Geride kalan öğretim yılı bir yana; son beş yıl içinde göze çarpan herhangi bir “başarı öyküsü” var mıdır? Ya da genişletelim süreyi, son 10, 15, 20 yıl içinde bir “başarı öyküsü” var mıdır? 

AKP iktidarının 23 yılı boyunca anmaya değecek bir “başarı öyküsü” var mıdır? 

SÖZDE ‘BAŞARI’ ÖYKÜSÜ

Konunun daha kapsamlı özetini yapacak olursak: Eğitim tarihimize boylu boyunca bir “gerileme dönemi” olarak geçecek bu 23 yılın öncekilerden ayrı, kendine özgü karakteriyle değerlendirilmesi gerektiği gerçeğinin altını çizerek aslında bu “başarı öyküsü”nün sınırlarını daha da gerilere götürebiliriz. Cumhuriyetin ilk çeyreğinden sonraki ortalama üç çeyreklik dönem sorgulandığında rastlanabilecek geniş ölçekli herhangi bir “başarı öyküsü” yoktur. 

Yakın geçmişimiz, dünyadaki gelişmeler ölçü alındığında eğitimde altyapıya yönelik artış, öğrenci-öğretmen sayısındaki yükseliş gibi biçimsel değişiklikler dışında içerik, verim ve çıktılar bakımından hiçbir “başarı öyküsü” barındırmıyor ne yazık ki.

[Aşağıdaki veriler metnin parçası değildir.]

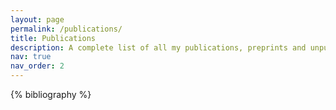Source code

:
 ```yaml
---
layout: page
permalink: /publications/
title: Publications
description: A complete list of all my publications, preprints and unpublished manuscripts.
nav: true
nav_order: 2
---
```


<!-- _pages/publications.md -->

<!-- Bibsearch Feature -->

<!-- {% include bib_search.liquid %} -->

<div class="publications">

{% bibliography %}

</div>
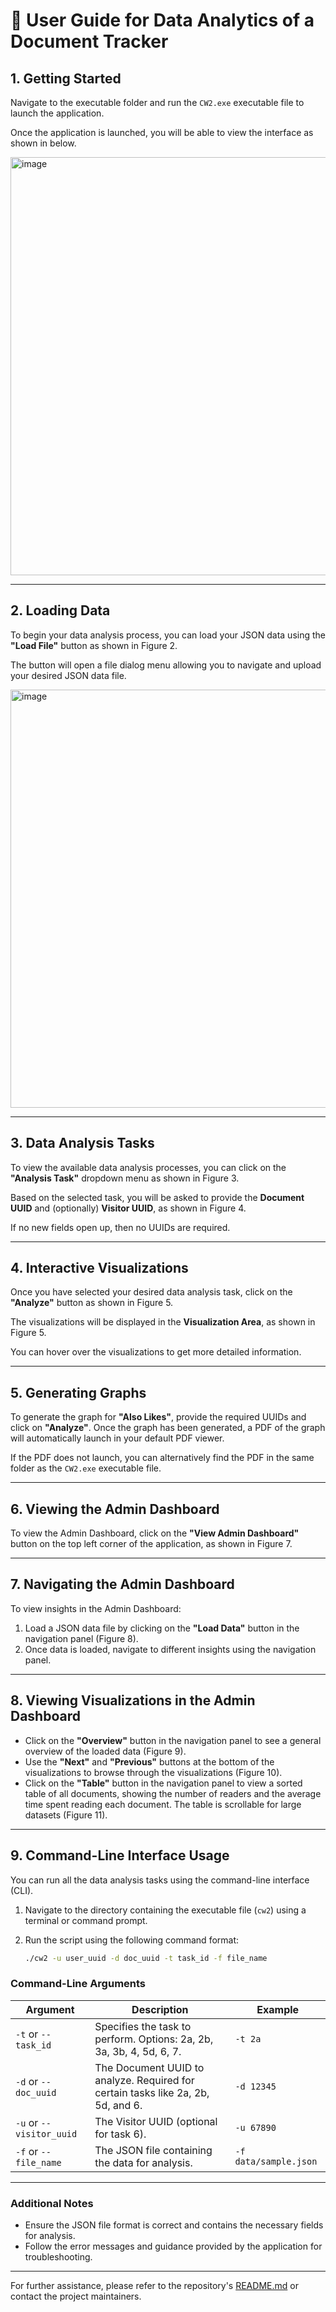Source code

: # 📖 User Guide for Data Analytics of a Document Tracker

## 1. Getting Started
Navigate to the executable folder and run the `CW2.exe` executable file to launch the application.

Once the application is launched, you will be able to view the interface as shown in below.

<img width="669" alt="image" src="https://github.com/user-attachments/assets/6b8cfdba-7bd2-4ce6-a7d1-1a65e4f6ddf6" />



---

## 2. Loading Data
To begin your data analysis process, you can load your JSON data using the **"Load File"** button as shown in Figure 2.

The button will open a file dialog menu allowing you to navigate and upload your desired JSON data file.

<img width="669" alt="image" src="https://github.com/user-attachments/assets/025de3bb-c61a-40c9-b4e3-0a77f75f15ca" />

---

## 3. Data Analysis Tasks
To view the available data analysis processes, you can click on the **"Analysis Task"** dropdown menu as shown in Figure 3.

Based on the selected task, you will be asked to provide the **Document UUID** and (optionally) **Visitor UUID**, as shown in Figure 4.

If no new fields open up, then no UUIDs are required.

---

## 4. Interactive Visualizations
Once you have selected your desired data analysis task, click on the **"Analyze"** button as shown in Figure 5.

The visualizations will be displayed in the **Visualization Area**, as shown in Figure 5.

You can hover over the visualizations to get more detailed information.

---

## 5. Generating Graphs
To generate the graph for **"Also Likes"**, provide the required UUIDs and click on **"Analyze"**. Once the graph has been generated, a PDF of the graph will automatically launch in your default PDF viewer.

If the PDF does not launch, you can alternatively find the PDF in the same folder as the `CW2.exe` executable file.

---

## 6. Viewing the Admin Dashboard
To view the Admin Dashboard, click on the **"View Admin Dashboard"** button on the top left corner of the application, as shown in Figure 7.

---

## 7. Navigating the Admin Dashboard
To view insights in the Admin Dashboard:

1. Load a JSON data file by clicking on the **"Load Data"** button in the navigation panel (Figure 8).
2. Once data is loaded, navigate to different insights using the navigation panel.

---

## 8. Viewing Visualizations in the Admin Dashboard
- Click on the **"Overview"** button in the navigation panel to see a general overview of the loaded data (Figure 9).
- Use the **"Next"** and **"Previous"** buttons at the bottom of the visualizations to browse through the visualizations (Figure 10).
- Click on the **"Table"** button in the navigation panel to view a sorted table of all documents, showing the number of readers and the average time spent reading each document. The table is scrollable for large datasets (Figure 11).

---

## 9. Command-Line Interface Usage
You can run all the data analysis tasks using the command-line interface (CLI).

1. Navigate to the directory containing the executable file (`cw2`) using a terminal or command prompt.
2. Run the script using the following command format:

   ```bash
   ./cw2 -u user_uuid -d doc_uuid -t task_id -f file_name
   ```

### Command-Line Arguments
| Argument          | Description                                         | Example           |
|-------------------|-----------------------------------------------------|-------------------|
| `-t` or `--task_id` | Specifies the task to perform. Options: 2a, 2b, 3a, 3b, 4, 5d, 6, 7. | `-t 2a`          |
| `-d` or `--doc_uuid` | The Document UUID to analyze. Required for certain tasks like 2a, 2b, 5d, and 6. | `-d 12345`       |
| `-u` or `--visitor_uuid` | The Visitor UUID (optional for task 6).           | `-u 67890`       |
| `-f` or `--file_name` | The JSON file containing the data for analysis.    | `-f data/sample.json` |

---

### Additional Notes
- Ensure the JSON file format is correct and contains the necessary fields for analysis.
- Follow the error messages and guidance provided by the application for troubleshooting.

---

For further assistance, please refer to the repository's [README.md](./README.md) or contact the project maintainers.
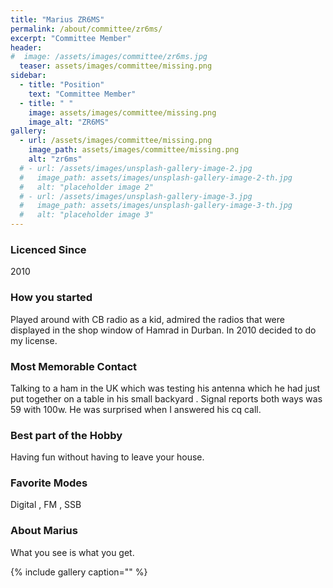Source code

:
 ```yaml
---
title: "Marius ZR6MS"
permalink: /about/committee/zr6ms/
excerpt: "Committee Member"
header:
#  image: /assets/images/committee/zr6ms.jpg
  teaser: assets/images/committee/missing.png
sidebar:
  - title: "Position"
    text: "Committee Member"
  - title: " "
    image: assets/images/committee/missing.png
    image_alt: "ZR6MS"
gallery:
  - url: /assets/images/committee/missing.png
    image_path: assets/images/committee/missing.png
    alt: "zr6ms"
  # - url: /assets/images/unsplash-gallery-image-2.jpg
  #   image_path: assets/images/unsplash-gallery-image-2-th.jpg
  #   alt: "placeholder image 2"
  # - url: /assets/images/unsplash-gallery-image-3.jpg
  #   image_path: assets/images/unsplash-gallery-image-3-th.jpg
  #   alt: "placeholder image 3"
---
```


### Licenced Since
2010

### How you started
Played around with CB radio as a kid, admired the radios that were displayed in the shop window of Hamrad in Durban. In 2010 decided to do my license.

### Most Memorable Contact
Talking to a ham in the UK which was testing his antenna which he had just put together on a table in his small backyard . Signal reports both ways was 59 with 100w. He was surprised when I answered his cq call.

### Best part of the Hobby
Having fun without having to leave your house.

### Favorite Modes
Digital , FM , SSB

### About Marius 
What you see is what you get.


{% include gallery caption="" %}
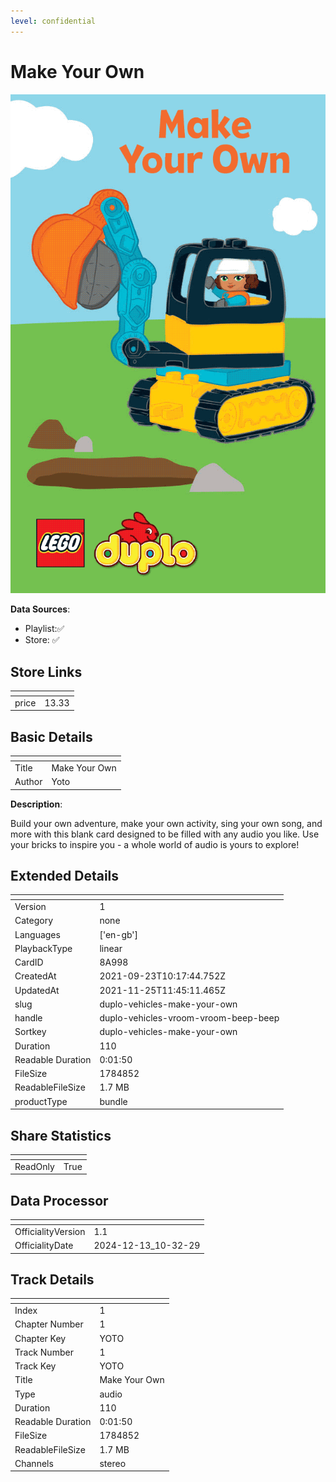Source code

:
 ```yaml
---
level: confidential
---
```

# Make Your Own

![card_[8A998].png](../../img/cards/card_[8A998].png)

**Data Sources**: 

- Playlist:✅
- Store: ✅


## Store Links

| <!-- --> | <!-- --> |
| - | - |
| price | 13.33 |


## Basic Details

| <!-- --> | <!-- --> |
| - | - |
| Title | Make Your Own |
| Author | Yoto |

**Description**:

Build your own adventure, make your own activity, sing your own song, and more with this blank card designed to be filled with any audio you like. Use your bricks to inspire you - a whole world of audio is yours to explore!


## Extended Details

| <!-- --> | <!-- --> |
| - | - |
| Version | 1 |
| Category | none |
| Languages | ['en-gb'] |
| PlaybackType | linear |
| CardID | 8A998 |
| CreatedAt | 2021-09-23T10:17:44.752Z |
| UpdatedAt | 2021-11-25T11:45:11.465Z |
| slug | duplo-vehicles-make-your-own |
| handle | duplo-vehicles-vroom-vroom-beep-beep |
| Sortkey | duplo-vehicles-make-your-own |
| Duration | 110 |
| Readable Duration | 0:01:50 |
| FileSize | 1784852 |
| ReadableFileSize | 1.7 MB |
| productType | bundle |


## Share Statistics

| <!-- --> | <!-- --> |
| - | - |
| ReadOnly | True |


## Data Processor

| <!-- --> | <!-- --> |
| - | - |
| OfficialityVersion | 1.1
| OfficialityDate | 2024-12-13_10-32-29


## Track Details

| <!-- --> | <!-- --> |
| - | - |
| Index | 1 |
| Chapter Number | 1 |
| Chapter Key | YOTO |
| Track Number | 1 |
| Track Key | YOTO |
| Title | Make Your Own |
| Type | audio |
| Duration | 110 |
| Readable Duration | 0:01:50 |
| FileSize | 1784852 |
| ReadableFileSize | 1.7 MB |
| Channels | stereo |

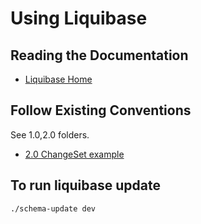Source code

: Using Liquibase
======================

## Reading the Documentation
- [Liquibase Home](https://docs.liquibase.com/home.html)

## Follow Existing Conventions
See 1.0,2.0 folders. 
- [2.0 ChangeSet example](2.0/002_record_mapping.xml)

## To run liquibase update 
```bash
./schema-update dev
```

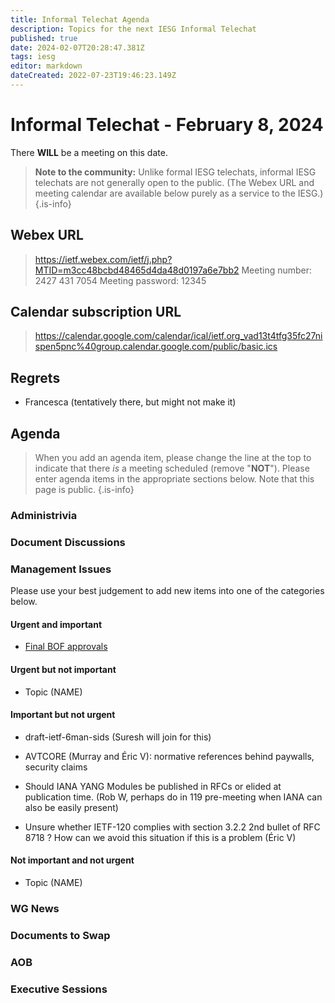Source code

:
 ```yaml
---
title: Informal Telechat Agenda
description: Topics for the next IESG Informal Telechat
published: true
date: 2024-02-07T20:28:47.381Z
tags: iesg
editor: markdown
dateCreated: 2022-07-23T19:46:23.149Z
---
```


# Informal Telechat - February 8, 2024 

 There **WILL** be a meeting on this date.

> **Note to the community:** Unlike formal IESG telechats, informal IESG telechats are not generally open to the public. (The Webex URL and meeting calendar are available below purely as a service to the IESG.)
{.is-info}


## Webex URL

> https://ietf.webex.com/ietf/j.php?MTID=m3cc48bcbd48465d4da48d0197a6e7bb2
Meeting number: 2427 431 7054
Meeting password: 12345 

## Calendar subscription URL

> https://calendar.google.com/calendar/ical/ietf.org_vad13t4tfg35fc27nispen5pnc%40group.calendar.google.com/public/basic.ics


## Regrets

* Francesca (tentatively there, but might not make it)

## Agenda

> When you add an agenda item, please change the line at the top to indicate that there *is* a meeting scheduled (remove "**NOT**"). Please enter agenda items in the appropriate sections below.
Note that this page is public.
{.is-info}

### Administrivia

### Document Discussions

### Management Issues

Please use your best judgement to add new items into one of the categories below.

#### Urgent and important

* [Final BOF approvals](https://datatracker.ietf.org/doc/bof-requests)

#### Urgent but not important

* Topic (NAME)

#### Important but not urgent

* draft-ietf-6man-sids (Suresh will join for this)

* AVTCORE (Murray and Éric V): normative references behind paywalls, security claims

* Should IANA YANG Modules be published in RFCs or elided at publication time. (Rob W, perhaps do in 119 pre-meeting when IANA can also be easily present)

* Unsure whether IETF-120 complies with section 3.2.2 2nd bullet of RFC 8718 ? How can we avoid this situation if this is a problem (Éric V)

#### Not important and not urgent

* Topic (NAME)

### WG News 

### Documents to Swap 

### AOB

### Executive Sessions

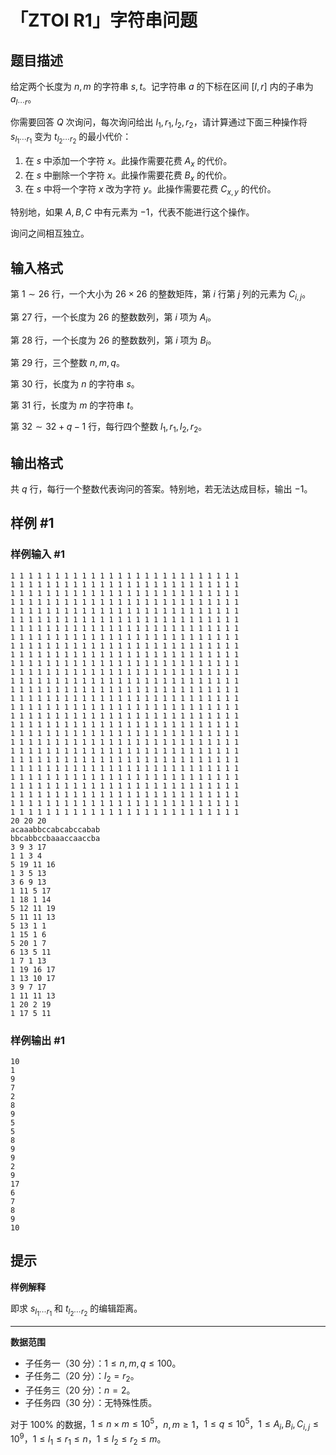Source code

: # 「ZTOI R1」字符串问题

## 题目描述

给定两个长度为 $n,m$ 的字符串 $s,t$。记字符串 $a$ 的下标在区间 $[l,r]$ 内的子串为 $a_{l\cdots r}$。

你需要回答 $Q$ 次询问，每次询问给出 $l_1,r_1,l_2,r_2$，请计算通过下面三种操作将 $s_{l_1\cdots r_1}$ 变为 $t_{l_2\cdots r_2}$ 的最小代价：

1. 在 $s$ 中添加一个字符 $x$。此操作需要花费 $A_x$ 的代价。
2. 在 $s$ 中删除一个字符 $x$。此操作需要花费 $B_x$ 的代价。
3. 在 $s$ 中将一个字符 $x$ 改为字符 $y$。此操作需要花费 $C_{x,y}$ 的代价。

特别地，如果 $A,B,C$ 中有元素为 $-1$，代表不能进行这个操作。

询问之间相互独立。

## 输入格式

第 $1\sim 26$ 行，一个大小为 $26\times 26$ 的整数矩阵，第 $i$ 行第 $j$ 列的元素为 $C_{i,j}$。

第 $27$ 行，一个长度为 $26$ 的整数数列，第 $i$ 项为 $A_i$。

第 $28$ 行，一个长度为 $26$ 的整数数列，第 $i$ 项为 $B_i$。

第 $29$ 行，三个整数 $n,m,q$。

第 $30$ 行，长度为 $n$ 的字符串 $s$。

第 $31$ 行，长度为 $m$ 的字符串 $t$。

第 $32\sim 32+q-1$ 行，每行四个整数 $l_1,r_1,l_2,r_2$。

## 输出格式

共 $q$ 行，每行一个整数代表询问的答案。特别地，若无法达成目标，输出 $-1$。

## 样例 #1

### 样例输入 #1

```
1 1 1 1 1 1 1 1 1 1 1 1 1 1 1 1 1 1 1 1 1 1 1 1 1 1
1 1 1 1 1 1 1 1 1 1 1 1 1 1 1 1 1 1 1 1 1 1 1 1 1 1
1 1 1 1 1 1 1 1 1 1 1 1 1 1 1 1 1 1 1 1 1 1 1 1 1 1
1 1 1 1 1 1 1 1 1 1 1 1 1 1 1 1 1 1 1 1 1 1 1 1 1 1
1 1 1 1 1 1 1 1 1 1 1 1 1 1 1 1 1 1 1 1 1 1 1 1 1 1
1 1 1 1 1 1 1 1 1 1 1 1 1 1 1 1 1 1 1 1 1 1 1 1 1 1
1 1 1 1 1 1 1 1 1 1 1 1 1 1 1 1 1 1 1 1 1 1 1 1 1 1
1 1 1 1 1 1 1 1 1 1 1 1 1 1 1 1 1 1 1 1 1 1 1 1 1 1
1 1 1 1 1 1 1 1 1 1 1 1 1 1 1 1 1 1 1 1 1 1 1 1 1 1
1 1 1 1 1 1 1 1 1 1 1 1 1 1 1 1 1 1 1 1 1 1 1 1 1 1
1 1 1 1 1 1 1 1 1 1 1 1 1 1 1 1 1 1 1 1 1 1 1 1 1 1
1 1 1 1 1 1 1 1 1 1 1 1 1 1 1 1 1 1 1 1 1 1 1 1 1 1
1 1 1 1 1 1 1 1 1 1 1 1 1 1 1 1 1 1 1 1 1 1 1 1 1 1
1 1 1 1 1 1 1 1 1 1 1 1 1 1 1 1 1 1 1 1 1 1 1 1 1 1
1 1 1 1 1 1 1 1 1 1 1 1 1 1 1 1 1 1 1 1 1 1 1 1 1 1
1 1 1 1 1 1 1 1 1 1 1 1 1 1 1 1 1 1 1 1 1 1 1 1 1 1
1 1 1 1 1 1 1 1 1 1 1 1 1 1 1 1 1 1 1 1 1 1 1 1 1 1
1 1 1 1 1 1 1 1 1 1 1 1 1 1 1 1 1 1 1 1 1 1 1 1 1 1
1 1 1 1 1 1 1 1 1 1 1 1 1 1 1 1 1 1 1 1 1 1 1 1 1 1
1 1 1 1 1 1 1 1 1 1 1 1 1 1 1 1 1 1 1 1 1 1 1 1 1 1
1 1 1 1 1 1 1 1 1 1 1 1 1 1 1 1 1 1 1 1 1 1 1 1 1 1
1 1 1 1 1 1 1 1 1 1 1 1 1 1 1 1 1 1 1 1 1 1 1 1 1 1
1 1 1 1 1 1 1 1 1 1 1 1 1 1 1 1 1 1 1 1 1 1 1 1 1 1
1 1 1 1 1 1 1 1 1 1 1 1 1 1 1 1 1 1 1 1 1 1 1 1 1 1
1 1 1 1 1 1 1 1 1 1 1 1 1 1 1 1 1 1 1 1 1 1 1 1 1 1
1 1 1 1 1 1 1 1 1 1 1 1 1 1 1 1 1 1 1 1 1 1 1 1 1 1
1 1 1 1 1 1 1 1 1 1 1 1 1 1 1 1 1 1 1 1 1 1 1 1 1 1
1 1 1 1 1 1 1 1 1 1 1 1 1 1 1 1 1 1 1 1 1 1 1 1 1 1
20 20 20
acaaabbccabcabccabab
bbcabbccbaaaccaaccba
3 9 3 17
1 1 3 4
5 19 11 16
1 3 5 13
3 6 9 13
1 11 5 17
1 18 1 14
5 12 11 19
5 11 11 13
5 13 1 1
1 15 1 6
5 20 1 7
6 13 5 11
1 7 1 13
1 19 16 17
1 13 10 17
3 9 7 17
1 11 11 13
1 20 2 19
1 17 5 11
```

### 样例输出 #1

```
10
1
9
7
2
8
9
5
5
8
9
9
2
9
17
6
7
8
9
10
```

## 提示

**样例解释**

即求 $s_{l_1\cdots r_1}$ 和 $t_{l_2\cdots r_2}$ 的编辑距离。

---

**数据范围**

- 子任务一（$30$ 分）：$1 \leq n,m,q\leq 100$。
- 子任务二（$20$ 分）：$l_2=r_2$。
- 子任务三（$20$ 分）：$n=2$。
- 子任务四（$30$ 分）：无特殊性质。

对于 $100\%$ 的数据，$1 \leq n\times m\leq 10^5$，$n,m\geq 1$，$1 \leq q\leq 10^5$，$1 \leq A_i,B_i,C_{i,j}\leq 10^9$，$1\le l_1\le r_1\le n$，$1\le l_2\le r_2\le m$。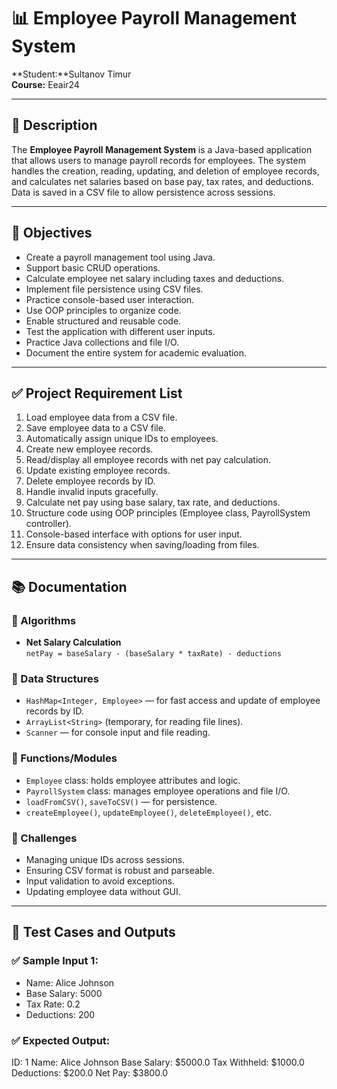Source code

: # 📊 Employee Payroll Management System

**Student:**Sultanov Timur  
**Course:** Eeair24  


---

## 📘 Description

The **Employee Payroll Management System** is a Java-based application that allows users to manage payroll records for employees. The system handles the creation, reading, updating, and deletion of employee records, and calculates net salaries based on base pay, tax rates, and deductions. Data is saved in a CSV file to allow persistence across sessions.

---

## 🎯 Objectives

- Create a payroll management tool using Java.
- Support basic CRUD operations.
- Calculate employee net salary including taxes and deductions.
- Implement file persistence using CSV files.
- Practice console-based user interaction.
- Use OOP principles to organize code.
- Enable structured and reusable code.
- Test the application with different user inputs.
- Practice Java collections and file I/O.
- Document the entire system for academic evaluation.

---

## ✅ Project Requirement List

1. Load employee data from a CSV file.
2. Save employee data to a CSV file.
3. Automatically assign unique IDs to employees.
4. Create new employee records.
5. Read/display all employee records with net pay calculation.
6. Update existing employee records.
7. Delete employee records by ID.
8. Handle invalid inputs gracefully.
9. Calculate net pay using base salary, tax rate, and deductions.
10. Structure code using OOP principles (Employee class, PayrollSystem controller).
11. Console-based interface with options for user input.
12. Ensure data consistency when saving/loading from files.

---

## 📚 Documentation

### 🔢 Algorithms

- **Net Salary Calculation**  
  ```netPay = baseSalary - (baseSalary * taxRate) - deductions```

### 🧱 Data Structures

- `HashMap<Integer, Employee>` — for fast access and update of employee records by ID.
- `ArrayList<String>` (temporary, for reading file lines).
- `Scanner` — for console input and file reading.

### 🧩 Functions/Modules

- `Employee` class: holds employee attributes and logic.
- `PayrollSystem` class: manages employee operations and file I/O.
- `loadFromCSV()`, `saveToCSV()` — for persistence.
- `createEmployee()`, `updateEmployee()`, `deleteEmployee()`, etc.

### 🧗 Challenges

- Managing unique IDs across sessions.
- Ensuring CSV format is robust and parseable.
- Input validation to avoid exceptions.
- Updating employee data without GUI.

---

## 🧪 Test Cases and Outputs

### ✅ Sample Input 1:
- Name: Alice Johnson  
- Base Salary: 5000  
- Tax Rate: 0.2  
- Deductions: 200

### ✅ Expected Output:
ID: 1 Name: Alice Johnson Base Salary: $5000.0 Tax Withheld: $1000.0 Deductions: $200.0 Net Pay: $3800.0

Nüfus artışı ve teknolojik gelişmelerin doğurduğu söz konusu nicel artışın niteliğe etkisi ise ülkemizin “zarar” hanesini büyütmüş bulunuyor. 

Plansız programsız, sağlıksız kentleşme kıskacında trafikteki sıkışıklığı, tüketim toplumuna özgü pazar alışverişleriyle AVM patlamasını, cep telefonu çılgınlığıyla konut alıp satmayı gelişmişlik göstergesi diye yutturmaya çalışan bir üst söylemin yaygarasıyla kulaklar şişti. 

ELDE VAR SIFIR!

Kimimizin doğrudan, kimimizin dolaylı olarak içinde bulunduğu bir öğretim yılından veriler ışığında elimizde kalanların ne olduğuna bakılacak olursa: 

1. İlkokuldan üniversiteye, alacağı diplomanın ne işe yarayacağını bilmeyen, gelecek kaygısıyla yaşamı karabasana dönüşen yaklaşık 27 milyon öğrenci, 

2. Belirsizlikler nedeniyle çocuklarının geleceğine ilişkin bir öngörüde bulunma yetisini yitiren yaklaşık 55 milyon veli, 

3. Sayıları 1 milyonu bulan ataması yapılmayan öğretmen, 

4. Açıköğretim aldatmacasıyla örgün eğitimden koparılan yaklaşık 2 milyon ortaokul ve lise öğrencisi, 

5. Herhangi bir işte ya da okulda izlerine rastlanmayan 15-30 yaş arası 5 milyon genç, 

6. “Çevreme Duyarlıyım, Değerlerime Sahip Çıkıyorum” (ÇEDES) gibi sözleşmelerle okullara serpiştirilen tarikat-cemaat üyeleri; 

7. Bilimden arındırılan içeriği ve süre-sınav biçimleriyle gündemden düşmeyen “eğitim sistemi”, 

8. Görev alanına ilişkin hiçbir yeni, verimli, bir yaraya merhem olacak gerçekçi tasarımı olmadığı için günaşırı siyasal çıkışlarla gündemde kalmaya çalışan bir milli eğitim bakanı, 

9. Çankırı Üniversitesi ve Karabük Üniversitesi örneğindeki gibi kendilerine 1 milyon liradan fazla maaş bağlayan üniversite rektörleri, 

10. Çağın ve yaşamın gerçekliklerini göremeyip hâlâ “dindar ve kindar bir nesil” yetiştireceğini sanan bir siyasal iktidar... 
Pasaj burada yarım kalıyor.